Sono stanco di filmare. Sono passati anni e quando, come nel mio caso, si è fatalmente legati al cinema del sottobosco, si ha a che vedere con un linguaggio audiovisivo che fatica a intercettare il pubblico. I luoghi che se ne interessano, poi, sono rimasti pochi: in Italia sostanzialmente qualche festival. Altrove la situazione è differente e anche per il cinema che si propone di sperimentare c’è spazio, ma farlo in Italia significa concedersi un difficile hobby di lusso. La scrittura invece è un’attività alla quale mi dedico da poco.
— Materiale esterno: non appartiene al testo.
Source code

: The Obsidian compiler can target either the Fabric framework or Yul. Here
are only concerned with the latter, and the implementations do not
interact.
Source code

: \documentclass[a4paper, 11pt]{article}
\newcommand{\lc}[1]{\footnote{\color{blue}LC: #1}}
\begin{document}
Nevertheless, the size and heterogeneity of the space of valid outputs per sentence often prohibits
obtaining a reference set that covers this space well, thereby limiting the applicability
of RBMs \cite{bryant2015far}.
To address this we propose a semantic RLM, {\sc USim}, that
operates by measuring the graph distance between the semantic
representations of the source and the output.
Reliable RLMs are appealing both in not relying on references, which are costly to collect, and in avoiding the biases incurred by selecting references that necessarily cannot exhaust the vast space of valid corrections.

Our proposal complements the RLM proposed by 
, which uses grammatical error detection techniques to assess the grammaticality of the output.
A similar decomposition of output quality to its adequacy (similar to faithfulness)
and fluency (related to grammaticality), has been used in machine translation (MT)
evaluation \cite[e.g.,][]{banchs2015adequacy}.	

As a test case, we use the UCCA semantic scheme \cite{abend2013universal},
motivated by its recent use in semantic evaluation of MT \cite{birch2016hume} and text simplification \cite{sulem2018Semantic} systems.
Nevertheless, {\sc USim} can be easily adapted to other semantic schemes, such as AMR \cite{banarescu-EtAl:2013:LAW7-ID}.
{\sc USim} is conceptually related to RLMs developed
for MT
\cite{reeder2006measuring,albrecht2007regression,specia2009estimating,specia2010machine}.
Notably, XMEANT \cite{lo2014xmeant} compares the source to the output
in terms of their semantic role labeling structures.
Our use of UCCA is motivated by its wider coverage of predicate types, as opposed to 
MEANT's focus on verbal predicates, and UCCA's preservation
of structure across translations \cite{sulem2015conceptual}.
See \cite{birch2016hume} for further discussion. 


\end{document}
Quello della scrittura è un momento solitario, che ti libera dalla questione a volte problematica di avere gente attorno e ti permette di riflettere. Sugli incubi e sul nulla.
A un certo punto del film si racconta di un sogno in cui si avverte la pesantezza delle membra. Il corpo ricorre nei tuoi lavori e sembra di centrale interesse, da Inseguire il vento (2014) sulla tanatoprassi a Still-Lifes (2020) sulla pratica del bondage.
Non si può dire che il corpo mi interessi, il mio a volte mi dà addirittura fastidio. Nel contemporaneo, però, è molto legato a una riflessione sull’esistenza, molto più della trascendenza. Sto scrivendo un saggio sugli zombie, quelli sì che mi sono sempre interessati. Sia Tertulliano, in De Resurrectione Carnis, che Paolo di Tarso, nella Prima lettera ai Corinzi, parlano di resurrezione del corpo e non solamente dell’anima. Ho a cuore non tanto il corpo in sé, perché nel cinema diventa inevitabilmente luce, ma l’idea di svelarne la finitezza. In Still-Lifes ho guardato alla pratica del bondage tenendo presente che «l’uomo tende alla roccia e non agli dèi». In questo sta il piacere di farsi legare, nel diventare cosa. E in questo si concentra il mio studio. Uso la parola studio perché vedo il cinema come ricerca. Le storie vengono fuori di conseguenza, ma un film ha soprattutto a che fare con il reale, che è la cosa più inconoscibile del mondo: ti avvicini e ti mette a confronto con quello che è, cioè la morte. Il cinema è uno strumento rivelatorio in questo senso. Jacques Lacan, in Seminario XXIII, scrive «La pulsione di morte è il reale in quanto non può essere pensato se non come impossibile. Vale a dire che ogni volta che fa capolino è impensabile».

Alla fine del corto c’è un riferimento all’ossessione di filmare non già per riguardare, bensì per guardare per la prima volta, sempre schermati. Si vede meno o si vede meglio?
Credo che questo abbia molto a che fare con il contemporaneo. Le immagini finali non fanno parte del materiale d’archivio. Le ho realizzate a Sestri Levante con una camera termica. Di sicuro si tratta di un modo per fuggire dalla realtà di cui dicevamo prima, per non guardare. Come «Hegel del turismo». Tutto il materiale di Morselli è sempre il tentativo di un grande scrittore, che, con una macchina strana a cui non è abituato, riprende e sente qualcosa di insolito e perfetto.